[MATERIAL FOR THIS EXERCISE]
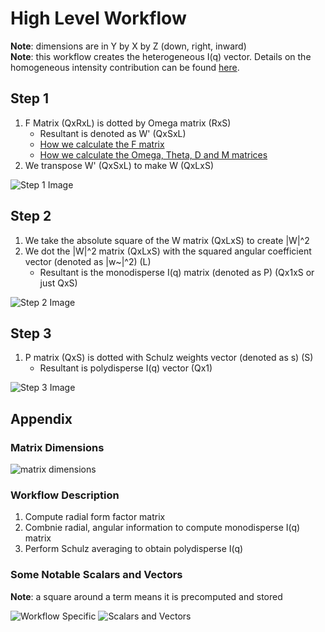 # High Level Workflow

**Note**: dimensions are in Y by X by Z (down, right, inward)  
**Note**: this workflow creates the heterogeneous I(q) vector. Details on the homogeneous intensity contribution can be found [here](https://media.discordapp.net/attachments/937419611622752277/937428080438427668/unknown.png).


## Step 1
1. F Matrix (QxRxL) is dotted by Omega matrix (RxS)
    - Resultant is denoted as W' (QxSxL)
    - [How we calculate the F matrix](f-matrix.md)
    - [How we calculate the Omega, Theta, D and M matrices](scattering-length-density-matrices.md)
2. We transpose W' (QxSxL) to make W (QxLxS)

![Step 1 Image](https://media.discordapp.net/attachments/937419611622752277/937420728637194280/unknown.png)

## Step 2
1. We take the absolute square of the W matrix (QxLxS) to create \|W\|^2
2. We dot the \|W\|^2 matrix (QxLxS) with the squared angular coefficient vector (denoted as \|w~\|^2) (L)
    - Resultant is the monodisperse I(q) matrix (denoted as P) (Qx1xS or just QxS)

![Step 2 Image](https://media.discordapp.net/attachments/937419611622752277/937421849204260924/unknown.png)

## Step 3
1. P matrix (QxS) is dotted with Schulz weights vector (denoted as s) (S)
    - Resultant is polydisperse I(q) vector (Qx1)

![Step 3 Image](https://media.discordapp.net/attachments/937419611622752277/937422667189997598/unknown.png)

## Appendix

### Matrix Dimensions
![matrix dimensions](https://media.discordapp.net/attachments/937419611622752277/937422892382167080/unknown.png)

### Workflow Description
1. Compute radial form factor matrix
2. Combnie radial, angular information to compute monodisperse I(q) matrix
3. Perform Schulz averaging to obtain polydisperse I(q)

### Some Notable Scalars and Vectors
**Note**: a square around a term means it is precomputed and stored  

![Workflow Specific](https://media.discordapp.net/attachments/937419611622752277/937424763675095050/unknown.png)
![Scalars and Vectors](https://media.discordapp.net/attachments/937419611622752277/937423790848245770/unknown.png)
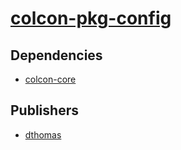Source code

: # [colcon-pkg-config](https://pypi.org/project/colcon-pkg-config)

## Dependencies
- [colcon-core](packages/c/colcon-core.md)



## Publishers
- [dthomas](https://pypi.org/user/dthomas)

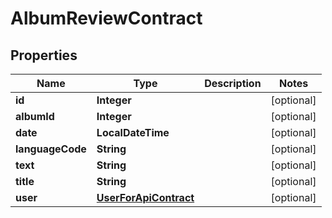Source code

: 

# AlbumReviewContract


## Properties

Name | Type | Description | Notes
------------ | ------------- | ------------- | -------------
**id** | **Integer** |  |  [optional]
**albumId** | **Integer** |  |  [optional]
**date** | **LocalDateTime** |  |  [optional]
**languageCode** | **String** |  |  [optional]
**text** | **String** |  |  [optional]
**title** | **String** |  |  [optional]
**user** | [**UserForApiContract**](UserForApiContract.md) |  |  [optional]



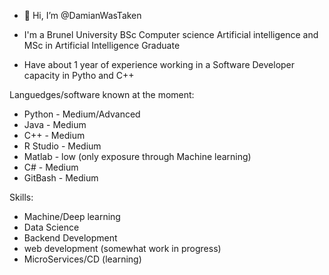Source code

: - 👋 Hi, I’m @DamianWasTaken

- I'm a Brunel University BSc Computer science Artificial intelligence and MSc in Artificial Intelligence Graduate

- Have about 1 year of experience working in a Software Developer capacity in Pytho and C++
  
Languedges/software known at the moment:
  - Python - Medium/Advanced
  - Java - Medium
  - C++ - Medium
  - R Studio - Medium
  - Matlab - low (only exposure through Machine learning)
  - C# - Medium
  - GitBash - Medium

Skills:
  - Machine/Deep learning
  - Data Science
  - Backend Development
  - web development (somewhat work in progress)
  - MicroServices/CD (learning)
[/MATERIAL FOR THIS EXERCISE]
■ **TASK PROMPT**
Pull every line containing "with" from the entries above and copy it.

■ **RESPONSE TO THE EXERCISE**
2. We dot the \|W\|^2 matrix (QxLxS) with the squared angular coefficient vector (denoted as \|w~\|^2) (L)
1. P matrix (QxS) is dotted with Schulz weights vector (denoted as s) (S)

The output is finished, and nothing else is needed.